The Indian Space and Research Organisation (ISRO) will launch two initial missions later this year under the 'Gaganyaan' programme followed by country's maiden human space-flight mission in 2024, Union Minister Jitendra Singh has said.
The second part of the 2023 mission will carry a female robot "Vyommitra" to space, the science and technology minister said.
In an interview with PTI, Singh said these missions were envisaged to be launched in the 75th year of Indian independence, but due to the emergence of COVID-19 these programmes were delayed by two to three years.
"The then ongoing training of our astronauts in Russia was stopped midway due to the pandemic," he said, adding that they were sent back to complete their training once the situation subsided.
"In the second half of this year, two initial missions will be sent under the Gaganyaan programme. One mission will be completely unmanned and a female robot named 'Vyommitra' will be sent in the second one," Singh said.
These missions will complete the whole process, he added.
The union minister said the purpose of these two missions is to ensure that the Gaganyaan rocket returns safely from the same route it took off. "After this, next year a man of Indian origin will go to space."
He said Rakesh Sharma, an Indian citizen, has already been to space, but that mission was launched by Soviet Russia, whereas Gaganyaan is an Indian mission.

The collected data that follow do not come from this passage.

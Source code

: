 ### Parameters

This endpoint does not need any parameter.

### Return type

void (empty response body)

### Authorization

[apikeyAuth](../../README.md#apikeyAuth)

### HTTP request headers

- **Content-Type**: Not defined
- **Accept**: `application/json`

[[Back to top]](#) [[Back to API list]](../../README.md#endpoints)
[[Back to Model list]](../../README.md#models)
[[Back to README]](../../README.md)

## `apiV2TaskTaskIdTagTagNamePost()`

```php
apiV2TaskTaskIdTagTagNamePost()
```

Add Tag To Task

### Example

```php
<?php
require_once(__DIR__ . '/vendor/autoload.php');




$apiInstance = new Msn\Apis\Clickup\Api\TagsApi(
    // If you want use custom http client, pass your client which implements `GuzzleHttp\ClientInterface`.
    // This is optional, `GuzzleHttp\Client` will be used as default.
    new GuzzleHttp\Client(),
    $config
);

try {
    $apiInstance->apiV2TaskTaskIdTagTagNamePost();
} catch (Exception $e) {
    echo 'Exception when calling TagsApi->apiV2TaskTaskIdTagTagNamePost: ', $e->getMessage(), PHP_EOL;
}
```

"Gaganyaan mission will be the best example of self-reliant India. It will prove to be a milestone in the history of India's space travel," he added.
Prime Minister Narendra Modi had announced the Gaganyaan mission in his Independence Day address in 2018 at a cost of Rs 10,000 crore.
ISRO also plans to launch the Chandrayaan-3 mission to the moon in June next year. It is a successor to the Chandrayaan-2 mission that crash-landed on the lunar surface.
Answering a question on the status of Aditya L1, a mission to study the Sun, Singh said, “Preparations are going on smoothly. This will be the first mission of its kind in which research and study will be done on the Sun's atmosphere, its environment and all aspects related to it.
He said India's space journey began late as by the time the country started envisioning this dream, the United States and the erstwhile Soviet Union were preparing to land their citizens on the moon.
A few years back, Prime Minister Narendra Modi decided to open the space sector for public-private partnership, enhancing India's research and bringing it at par with America and Russia, the minister said.
Singh said today there are more than 130 startups in this sector and the private sector is launching rockets, giving "momentum to the space sector and encouragement and prestige to the scientists."
He said that today satellites of Europe and America are being sent into space from India's launching pads and ISRO has earned more than USD 56 million by launching American satellites alone.